WHAT IS BEING ASKED :: From the entries below, output the line with "## Price History" and each following line up to and including the line with "more sustained valuation.", exactly as written.
---------- DATA FOR THIS TASK
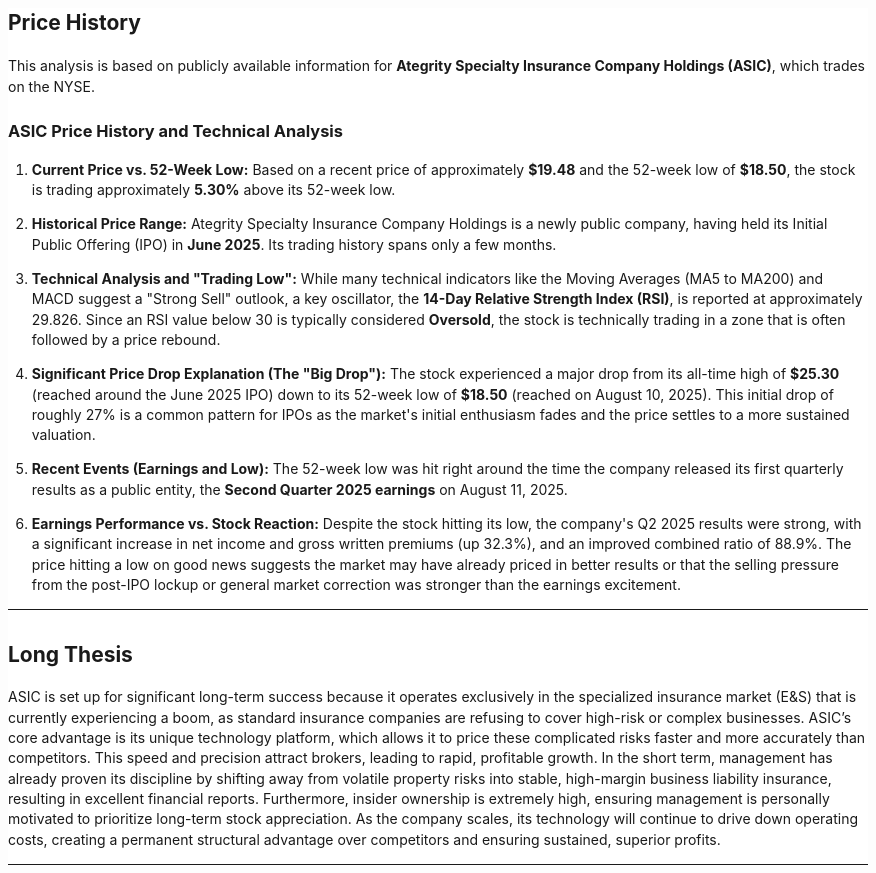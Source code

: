 
## Price History

This analysis is based on publicly available information for **Ategrity Specialty Insurance Company Holdings (ASIC)**, which trades on the NYSE.

### **ASIC Price History and Technical Analysis**

1.  **Current Price vs. 52-Week Low:** Based on a recent price of approximately **\$19.48** and the 52-week low of **\$18.50**, the stock is trading approximately **5.30%** above its 52-week low.

2.  **Historical Price Range:** Ategrity Specialty Insurance Company Holdings is a newly public company, having held its Initial Public Offering (IPO) in **June 2025**. Its trading history spans only a few months.

3.  **Technical Analysis and "Trading Low":** While many technical indicators like the Moving Averages (MA5 to MA200) and MACD suggest a "Strong Sell" outlook, a key oscillator, the **14-Day Relative Strength Index (RSI)**, is reported at approximately 29.826. Since an RSI value below 30 is typically considered **Oversold**, the stock is technically trading in a zone that is often followed by a price rebound.

4.  **Significant Price Drop Explanation (The "Big Drop"):** The stock experienced a major drop from its all-time high of **\$25.30** (reached around the June 2025 IPO) down to its 52-week low of **\$18.50** (reached on August 10, 2025). This initial drop of roughly 27% is a common pattern for IPOs as the market's initial enthusiasm fades and the price settles to a more sustained valuation.

5.  **Recent Events (Earnings and Low):** The 52-week low was hit right around the time the company released its first quarterly results as a public entity, the **Second Quarter 2025 earnings** on August 11, 2025.

6.  **Earnings Performance vs. Stock Reaction:** Despite the stock hitting its low, the company's Q2 2025 results were strong, with a significant increase in net income and gross written premiums (up 32.3%), and an improved combined ratio of 88.9%. The price hitting a low on good news suggests the market may have already priced in better results or that the selling pressure from the post-IPO lockup or general market correction was stronger than the earnings excitement.

---

## Long Thesis

ASIC is set up for significant long-term success because it operates exclusively in the specialized insurance market (E&S) that is currently experiencing a boom, as standard insurance companies are refusing to cover high-risk or complex businesses. ASIC’s core advantage is its unique technology platform, which allows it to price these complicated risks faster and more accurately than competitors. This speed and precision attract brokers, leading to rapid, profitable growth. In the short term, management has already proven its discipline by shifting away from volatile property risks into stable, high-margin business liability insurance, resulting in excellent financial reports. Furthermore, insider ownership is extremely high, ensuring management is personally motivated to prioritize long-term stock appreciation. As the company scales, its technology will continue to drive down operating costs, creating a permanent structural advantage over competitors and ensuring sustained, superior profits.

---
--------------------
ANSWER BOX ::
## Price History

This analysis is based on publicly available information for **Ategrity Specialty Insurance Company Holdings (ASIC)**, which trades on the NYSE.

### **ASIC Price History and Technical Analysis**

1.  **Current Price vs. 52-Week Low:** Based on a recent price of approximately **\$19.48** and the 52-week low of **\$18.50**, the stock is trading approximately **5.30%** above its 52-week low.

2.  **Historical Price Range:** Ategrity Specialty Insurance Company Holdings is a newly public company, having held its Initial Public Offering (IPO) in **June 2025**. Its trading history spans only a few months.

3.  **Technical Analysis and "Trading Low":** While many technical indicators like the Moving Averages (MA5 to MA200) and MACD suggest a "Strong Sell" outlook, a key oscillator, the **14-Day Relative Strength Index (RSI)**, is reported at approximately 29.826. Since an RSI value below 30 is typically considered **Oversold**, the stock is technically trading in a zone that is often followed by a price rebound.

4.  **Significant Price Drop Explanation (The "Big Drop"):** The stock experienced a major drop from its all-time high of **\$25.30** (reached around the June 2025 IPO) down to its 52-week low of **\$18.50** (reached on August 10, 2025). This initial drop of roughly 27% is a common pattern for IPOs as the market's initial enthusiasm fades and the price settles to a more sustained valuation.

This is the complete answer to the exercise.